Chapitre 1: Rencontre dans la forêt magique.

Il avait découvert cette cavité dans la roche par le plus pur des hasards. Un jour de printemps, alors que la neige s'était ramollie, il s'était appuyé contre la muraille glacée et elle avait tout simplement cédée sous son poids.
Il s'était cru arrivé dans un lieu chargé de magie, il se sentait l'élu de quelques bénédictions pour être l'unique humain à s'y être rendu. Pendant plusieurs semaines, il s'y était recueilli cérémonieusement avant que la routine ne rende à ce lieu sa véritable apparence dans l'imagination candide du jeune homme: il ne s'agissait que du cratère d'un volcan.

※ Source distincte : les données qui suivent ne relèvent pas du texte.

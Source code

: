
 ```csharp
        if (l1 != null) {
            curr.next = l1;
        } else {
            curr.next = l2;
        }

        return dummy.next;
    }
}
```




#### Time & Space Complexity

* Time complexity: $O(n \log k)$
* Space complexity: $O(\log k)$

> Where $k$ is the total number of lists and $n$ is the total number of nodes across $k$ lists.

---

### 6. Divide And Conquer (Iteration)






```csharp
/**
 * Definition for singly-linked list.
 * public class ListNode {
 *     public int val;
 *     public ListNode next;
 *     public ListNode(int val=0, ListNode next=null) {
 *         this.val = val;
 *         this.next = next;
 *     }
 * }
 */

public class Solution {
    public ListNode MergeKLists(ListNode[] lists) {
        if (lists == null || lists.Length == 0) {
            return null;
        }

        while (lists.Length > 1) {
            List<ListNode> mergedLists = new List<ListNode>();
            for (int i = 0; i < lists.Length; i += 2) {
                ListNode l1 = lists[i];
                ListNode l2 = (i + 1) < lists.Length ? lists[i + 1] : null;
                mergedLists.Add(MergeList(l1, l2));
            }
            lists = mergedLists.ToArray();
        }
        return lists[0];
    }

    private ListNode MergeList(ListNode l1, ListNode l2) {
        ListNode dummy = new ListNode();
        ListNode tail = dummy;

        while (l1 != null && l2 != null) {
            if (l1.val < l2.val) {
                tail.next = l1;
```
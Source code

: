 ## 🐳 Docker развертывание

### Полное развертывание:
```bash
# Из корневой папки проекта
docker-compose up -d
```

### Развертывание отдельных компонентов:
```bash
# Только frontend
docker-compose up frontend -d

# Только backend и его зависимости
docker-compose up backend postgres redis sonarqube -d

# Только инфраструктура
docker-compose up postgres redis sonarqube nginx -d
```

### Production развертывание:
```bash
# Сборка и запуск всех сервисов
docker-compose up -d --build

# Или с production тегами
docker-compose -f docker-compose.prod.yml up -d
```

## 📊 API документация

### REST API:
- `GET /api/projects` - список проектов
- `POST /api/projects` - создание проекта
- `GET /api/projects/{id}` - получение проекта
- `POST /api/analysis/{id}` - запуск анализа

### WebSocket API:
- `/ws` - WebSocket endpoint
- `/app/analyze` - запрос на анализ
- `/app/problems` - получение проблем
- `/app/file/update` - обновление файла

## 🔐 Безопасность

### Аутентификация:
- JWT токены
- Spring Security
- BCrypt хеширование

Mais ce lieu demeurait le centre de son macrocosme. Ce fut d'ailleurs en s'y rendant qu'il découvrit les empreintes dans la neige.

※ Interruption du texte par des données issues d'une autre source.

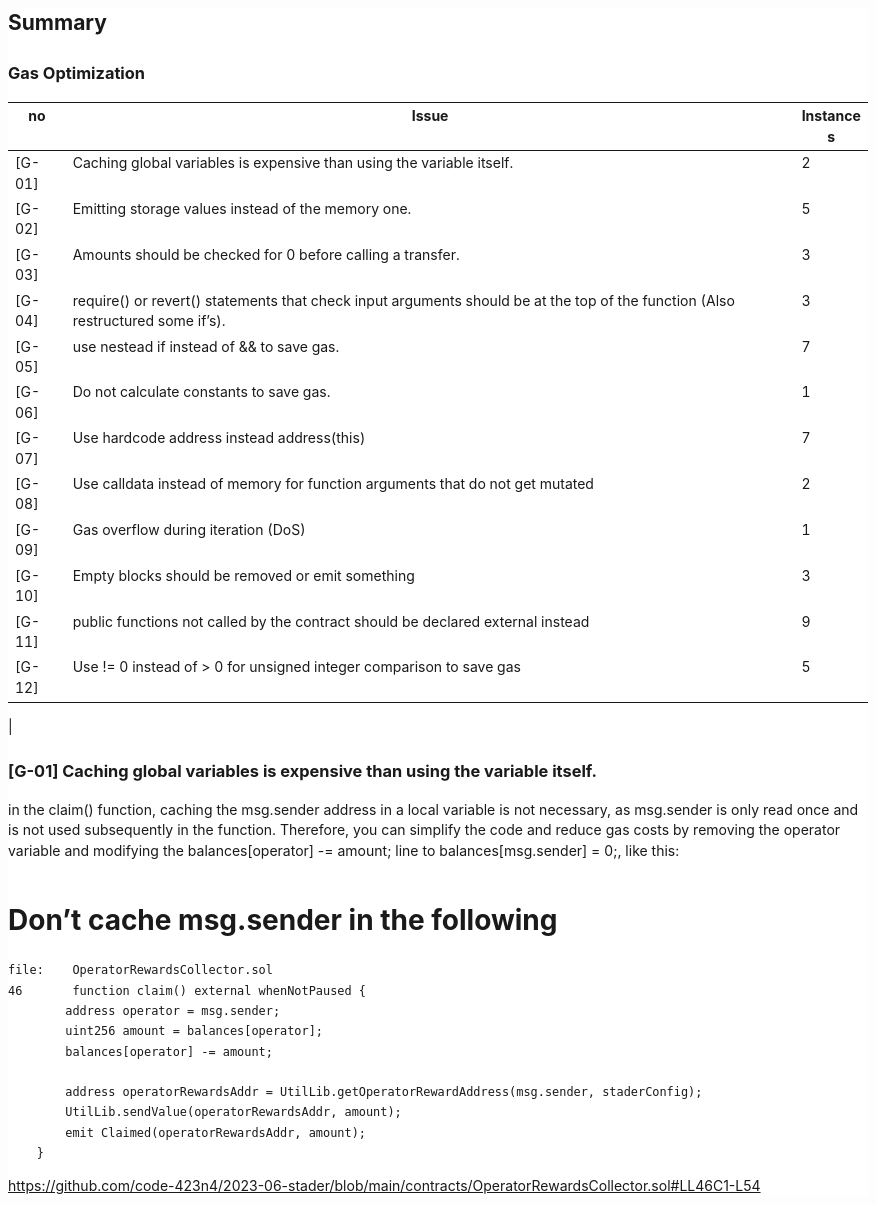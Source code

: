 
## Summary 

### Gas Optimization

|no |Issue|Instances|
|----|-------|------|
| [G-01] | Caching global variables is expensive than using the variable itself. | 2 | - | 
| [G-02] | Emitting storage values instead of the memory one. | 5 | - | 
| [G-03] | Amounts should be checked for 0 before calling a transfer. | 3 | - | 
| [G-04] | require() or revert() statements that check input arguments should be at the top of the function (Also restructured some if’s). | 3 | - | 
| [G-05] | use nestead if instead of && to save gas. | 7 | - | 
| [G-06] | Do not calculate constants to save gas. | 1 | - | 
| [G-07] | Use hardcode address instead address(this) | 7 | - | 
| [G-08] | Use calldata instead of memory for function arguments that do not get mutated | 2 | - | 
| [G-09] | Gas overflow during iteration (DoS) | 1 | - | 
| [G-10] | Empty blocks should be removed or emit something | 3 | - | 
| [G-11] | public functions not called by the contract should be declared external instead | 9 | - | 
| [G-12] | Use != 0 instead of > 0 for unsigned integer comparison to save gas | 5 | - | 
 | 



### [G-01] Caching global variables is expensive than using the variable itself.
in the claim() function, caching the msg.sender address in a local variable is not necessary, as msg.sender is only read once and is not used subsequently in the function.
Therefore, you can simplify the code and reduce gas costs by removing the operator variable and modifying the balances[operator] -= amount; line to balances[msg.sender] = 0;, like this:

# Don’t cache msg.sender in the following 
```solidity
file:    OperatorRewardsCollector.sol
46       function claim() external whenNotPaused {
        address operator = msg.sender;
        uint256 amount = balances[operator];
        balances[operator] -= amount;

        address operatorRewardsAddr = UtilLib.getOperatorRewardAddress(msg.sender, staderConfig);
        UtilLib.sendValue(operatorRewardsAddr, amount);
        emit Claimed(operatorRewardsAddr, amount);
    }
```
https://github.com/code-423n4/2023-06-stader/blob/main/contracts/OperatorRewardsCollector.sol#LL46C1-L54
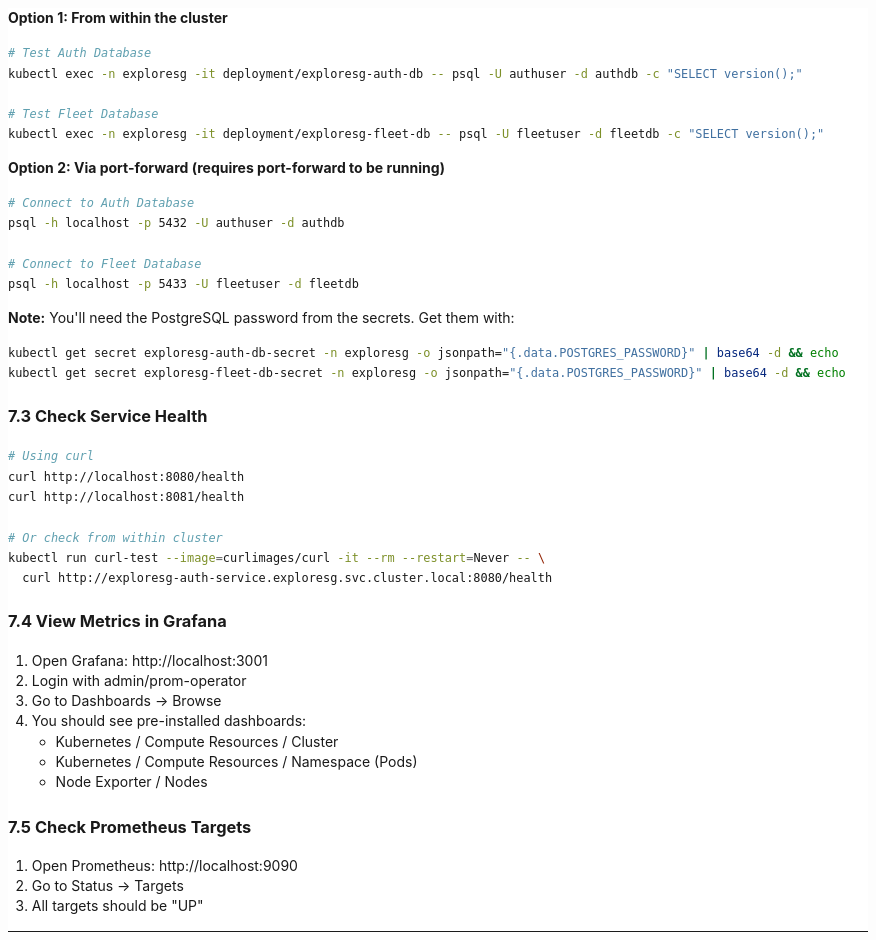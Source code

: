 **Option 1: From within the cluster**
```bash
# Test Auth Database
kubectl exec -n exploresg -it deployment/exploresg-auth-db -- psql -U authuser -d authdb -c "SELECT version();"

# Test Fleet Database
kubectl exec -n exploresg -it deployment/exploresg-fleet-db -- psql -U fleetuser -d fleetdb -c "SELECT version();"
```

**Option 2: Via port-forward (requires port-forward to be running)**
```bash
# Connect to Auth Database
psql -h localhost -p 5432 -U authuser -d authdb

# Connect to Fleet Database
psql -h localhost -p 5433 -U fleetuser -d fleetdb
```

**Note:** You'll need the PostgreSQL password from the secrets. Get them with:
```bash
kubectl get secret exploresg-auth-db-secret -n exploresg -o jsonpath="{.data.POSTGRES_PASSWORD}" | base64 -d && echo
kubectl get secret exploresg-fleet-db-secret -n exploresg -o jsonpath="{.data.POSTGRES_PASSWORD}" | base64 -d && echo
```

### 7.3 Check Service Health

```bash
# Using curl
curl http://localhost:8080/health
curl http://localhost:8081/health

# Or check from within cluster
kubectl run curl-test --image=curlimages/curl -it --rm --restart=Never -- \
  curl http://exploresg-auth-service.exploresg.svc.cluster.local:8080/health
```

### 7.4 View Metrics in Grafana

1. Open Grafana: http://localhost:3001
2. Login with admin/prom-operator
3. Go to Dashboards → Browse
4. You should see pre-installed dashboards:
   - Kubernetes / Compute Resources / Cluster
   - Kubernetes / Compute Resources / Namespace (Pods)
   - Node Exporter / Nodes

### 7.5 Check Prometheus Targets

1. Open Prometheus: http://localhost:9090
2. Go to Status → Targets
3. All targets should be "UP"

---
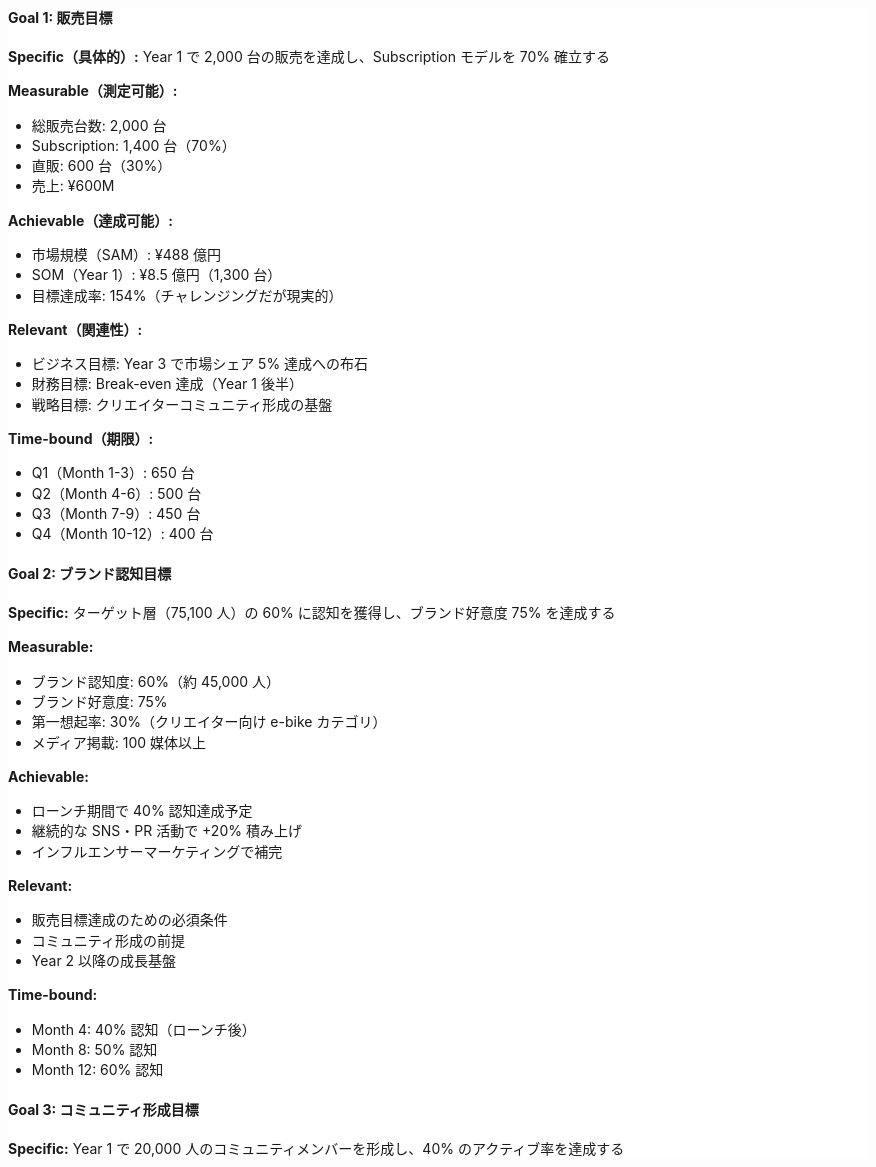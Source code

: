 #### Goal 1: 販売目標

**Specific（具体的）:**
Year 1 で 2,000 台の販売を達成し、Subscription モデルを 70% 確立する

**Measurable（測定可能）:**
- 総販売台数: 2,000 台
- Subscription: 1,400 台（70%）
- 直販: 600 台（30%）
- 売上: ¥600M

**Achievable（達成可能）:**
- 市場規模（SAM）: ¥488 億円
- SOM（Year 1）: ¥8.5 億円（1,300 台）
- 目標達成率: 154%（チャレンジングだが現実的）

**Relevant（関連性）:**
- ビジネス目標: Year 3 で市場シェア 5% 達成への布石
- 財務目標: Break-even 達成（Year 1 後半）
- 戦略目標: クリエイターコミュニティ形成の基盤

**Time-bound（期限）:**
- Q1（Month 1-3）: 650 台
- Q2（Month 4-6）: 500 台
- Q3（Month 7-9）: 450 台
- Q4（Month 10-12）: 400 台

#### Goal 2: ブランド認知目標

**Specific:**
ターゲット層（75,100 人）の 60% に認知を獲得し、ブランド好意度 75% を達成する

**Measurable:**
- ブランド認知度: 60%（約 45,000 人）
- ブランド好意度: 75%
- 第一想起率: 30%（クリエイター向け e-bike カテゴリ）
- メディア掲載: 100 媒体以上

**Achievable:**
- ローンチ期間で 40% 認知達成予定
- 継続的な SNS・PR 活動で +20% 積み上げ
- インフルエンサーマーケティングで補完

**Relevant:**
- 販売目標達成のための必須条件
- コミュニティ形成の前提
- Year 2 以降の成長基盤

**Time-bound:**
- Month 4: 40% 認知（ローンチ後）
- Month 8: 50% 認知
- Month 12: 60% 認知

#### Goal 3: コミュニティ形成目標

**Specific:**
Year 1 で 20,000 人のコミュニティメンバーを形成し、40% のアクティブ率を達成する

Elles paraissaient récentes et ne correspondaient à celles d'aucun gibier qu'il connaissait. Et en les remarquant pour la première fois, il crut d'abord qu'il s'agissait des siennes. Mais après avoir piétiner ces maigres indices et comparer à ses propres traces, il en déduisit que l'animal devait être humain et quoi que plus léger que luià peu près du même âge.
Cela l'étonna beaucoup. Personne hormis lui-même n'était assez téméraire pour braver la forêt et les bêtes sauvages.
Intrigué, il se mit donc en quête de ce curieux imitateur qui venait en des lieux qui étaient siens.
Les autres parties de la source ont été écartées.